In a statement provided to the Softpedia earlier, Kapustkiy said that the cyberattack was launched in protest to the dictatorship of president Nicolas Maduro. This is the second time he hacked Venezuelan government websites with that intention in mind.
“I am against dictatorship of Nicolas Maduro on the Venezuela. I am tired of seeing, Nicolas Maduro running as president. It is time to leave, you m******r,” reads a message that was included in a database dump.
Kapustkiy is a part of New World Hackers. He revealed that he managed to breach one of the websites using a Local File Inclusion (LFI) vulnerability it’s database, while he hacked the other two using typical SQLi exploit.
A database dump that was provided to us included what seem to be emails, names, phone numbers, and passwords (hashed) belonging to several individuals. While we can’t tell how critical these details are(yet), they all seem to be private information and none of the exposed emails are found online.

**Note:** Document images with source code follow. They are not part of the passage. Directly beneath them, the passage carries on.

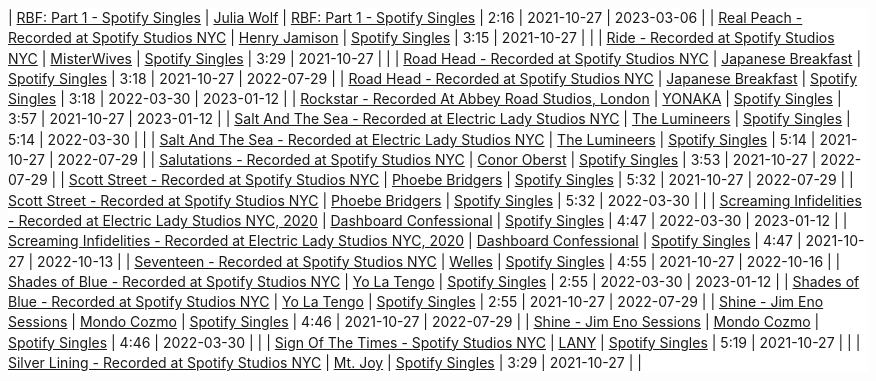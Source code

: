 | [RBF: Part 1 \- Spotify Singles](https://open.spotify.com/track/3vofXquO3Brq3j4TMKQ19F) | [Julia Wolf](https://open.spotify.com/artist/5yvGiZLSWJTPBlZpVbPnEZ) | [RBF: Part 1 \- Spotify Singles](https://open.spotify.com/album/6O9K4rWuH7e1V5gM6hxDFH) | 2:16 | 2021-10-27 | 2023-03-06 |
| [Real Peach \- Recorded at Spotify Studios NYC](https://open.spotify.com/track/2eIYmspGt58UeXPNUsp1oW) | [Henry Jamison](https://open.spotify.com/artist/2XdtmipGVPmA62ptDgX8QC) | [Spotify Singles](https://open.spotify.com/album/4jnG99bP9dsXWi49WeEKIr) | 3:15 | 2021-10-27 |  |
| [Ride \- Recorded at Spotify Studios NYC](https://open.spotify.com/track/5pKJwIFF2FVHAV2DCYzjHh) | [MisterWives](https://open.spotify.com/artist/5ivCbtrcD5N4rD337xIb2z) | [Spotify Singles](https://open.spotify.com/album/4HKJv2TGDJlUektNzVgFzQ) | 3:29 | 2021-10-27 |  |
| [Road Head \- Recorded at Spotify Studios NYC](https://open.spotify.com/track/17UO5wtVXdpm4ekQrC1RVt) | [Japanese Breakfast](https://open.spotify.com/artist/7MoIc5s9KXolCBH1fy9kkw) | [Spotify Singles](https://open.spotify.com/album/1rtDBUaEYqsCu2qIQGfbvI) | 3:18 | 2021-10-27 | 2022-07-29 |
| [Road Head \- Recorded at Spotify Studios NYC](https://open.spotify.com/track/6dvDU89abVcTMTYleUdrnl) | [Japanese Breakfast](https://open.spotify.com/artist/7MoIc5s9KXolCBH1fy9kkw) | [Spotify Singles](https://open.spotify.com/album/132C8QdLHNKEqAUrXiJFlk) | 3:18 | 2022-03-30 | 2023-01-12 |
| [Rockstar \- Recorded At Abbey Road Studios, London](https://open.spotify.com/track/5D6Z7Iof3v5QRbaW2LquoN) | [YONAKA](https://open.spotify.com/artist/3Wcyta3gkOdQ4TfY0WyZpu) | [Spotify Singles](https://open.spotify.com/album/2bOO36ZGSYDuXj27cdnxKE) | 3:57 | 2021-10-27 | 2023-01-12 |
| [Salt And The Sea \- Recorded at Electric Lady Studios NYC](https://open.spotify.com/track/13ohpzdtJcFgRyxLLQ1ftY) | [The Lumineers](https://open.spotify.com/artist/16oZKvXb6WkQlVAjwo2Wbg) | [Spotify Singles](https://open.spotify.com/album/6zsyF9yFf1KzJIt4mJJNzj) | 5:14 | 2022-03-30 |  |
| [Salt And The Sea \- Recorded at Electric Lady Studios NYC](https://open.spotify.com/track/7aGPEHOboWuZmcL8lRkjWg) | [The Lumineers](https://open.spotify.com/artist/16oZKvXb6WkQlVAjwo2Wbg) | [Spotify Singles](https://open.spotify.com/album/5iqosfNUlegsdU0Zd5AJfp) | 5:14 | 2021-10-27 | 2022-07-29 |
| [Salutations \- Recorded at Spotify Studios NYC](https://open.spotify.com/track/3GgcqhwmcrUE3K94LeXxSW) | [Conor Oberst](https://open.spotify.com/artist/2Z7gV3uEh1ckIaBzTUCE6R) | [Spotify Singles](https://open.spotify.com/album/5yXnrHLMHzIAFOrGmnEbjR) | 3:53 | 2021-10-27 | 2022-07-29 |
| [Scott Street \- Recorded at Spotify Studios NYC](https://open.spotify.com/track/1FseBXHmYLnX1XcGsQKH3j) | [Phoebe Bridgers](https://open.spotify.com/artist/1r1uxoy19fzMxunt3ONAkG) | [Spotify Singles](https://open.spotify.com/album/1y2zWE0vkqUSXZ92lFAO2P) | 5:32 | 2021-10-27 | 2022-07-29 |
| [Scott Street \- Recorded at Spotify Studios NYC](https://open.spotify.com/track/4qbtwmlqiYAI91GXnrMoFI) | [Phoebe Bridgers](https://open.spotify.com/artist/1r1uxoy19fzMxunt3ONAkG) | [Spotify Singles](https://open.spotify.com/album/3k3IHMRB7BZEf9VEh4HZsm) | 5:32 | 2022-03-30 |  |
| [Screaming Infidelities \- Recorded at Electric Lady Studios NYC, 2020](https://open.spotify.com/track/21BXnWZKWkbuMBulyq6nIk) | [Dashboard Confessional](https://open.spotify.com/artist/4ERtgeBbWRkFzIz6LaFCeY) | [Spotify Singles](https://open.spotify.com/album/17z7tsbs0gZi7ASeae9saS) | 4:47 | 2022-03-30 | 2023-01-12 |
| [Screaming Infidelities \- Recorded at Electric Lady Studios NYC, 2020](https://open.spotify.com/track/2oQzXAcwkpB5BmVqQVldAi) | [Dashboard Confessional](https://open.spotify.com/artist/4ERtgeBbWRkFzIz6LaFCeY) | [Spotify Singles](https://open.spotify.com/album/31XFdluptfjbWjlvqGbegP) | 4:47 | 2021-10-27 | 2022-10-13 |
| [Seventeen \- Recorded at Spotify Studios NYC](https://open.spotify.com/track/6qeP5qZPiycfpOMRvhTJYv) | [Welles](https://open.spotify.com/artist/6jobcjsqxweTygItqxfN5l) | [Spotify Singles](https://open.spotify.com/album/2tKenSIL0VRCD5tSjWh73P) | 4:55 | 2021-10-27 | 2022-10-16 |
| [Shades of Blue \- Recorded at Spotify Studios NYC](https://open.spotify.com/track/5Js2KuiUtuv5o9eu5hy5s1) | [Yo La Tengo](https://open.spotify.com/artist/5hAhrnb0Ch4ODwWu4tsbpi) | [Spotify Singles](https://open.spotify.com/album/1iCPl6KTM3OyL2rHgWorNH) | 2:55 | 2022-03-30 | 2023-01-12 |
| [Shades of Blue \- Recorded at Spotify Studios NYC](https://open.spotify.com/track/6eqaU4suKIW8M2P6uDnZSd) | [Yo La Tengo](https://open.spotify.com/artist/5hAhrnb0Ch4ODwWu4tsbpi) | [Spotify Singles](https://open.spotify.com/album/5dJeEVpkKTZ8s9Xr4inHTT) | 2:55 | 2021-10-27 | 2022-07-29 |
| [Shine \- Jim Eno Sessions](https://open.spotify.com/track/0TposDOdKP9MUfn9zxkYUK) | [Mondo Cozmo](https://open.spotify.com/artist/7ybnRZKtRbWQzJfKyYSyh6) | [Spotify Singles](https://open.spotify.com/album/0JSV7pb2t7Krg2ohhZpx5a) | 4:46 | 2021-10-27 | 2022-07-29 |
| [Shine \- Jim Eno Sessions](https://open.spotify.com/track/5iha6wXLuWdwBtlkRdsmrk) | [Mondo Cozmo](https://open.spotify.com/artist/7ybnRZKtRbWQzJfKyYSyh6) | [Spotify Singles](https://open.spotify.com/album/0nuevVEmgZ7meuFGnFn5AA) | 4:46 | 2022-03-30 |  |
| [Sign Of The Times \- Spotify Studios NYC](https://open.spotify.com/track/0830WmzxBqOp9C93j8m9sN) | [LANY](https://open.spotify.com/artist/49tQo2QULno7gxHutgccqF) | [Spotify Singles](https://open.spotify.com/album/10Z7dmb3iAiwk16I2FibDT) | 5:19 | 2021-10-27 |  |
| [Silver Lining \- Recorded at Spotify Studios NYC](https://open.spotify.com/track/7kqnoZSZUifYDyR5jzJN6v) | [Mt\. Joy](https://open.spotify.com/artist/69tiO1fG8VWduDl3ji2qhI) | [Spotify Singles](https://open.spotify.com/album/1MYx7vFrwhV4aTwFFmJFeQ) | 3:29 | 2021-10-27 |  |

At the time of writing this article, all websites are still running fine, and it’s not yet clear if authorities in Venezuela are aware of the breach. The attempts to contact the Venezuelan government and several individuals made by the Softpedia regarding this topic ended up with no response, which is probably an indication that site administrators aren’t very keen on patching vulnerabilities exposing user data.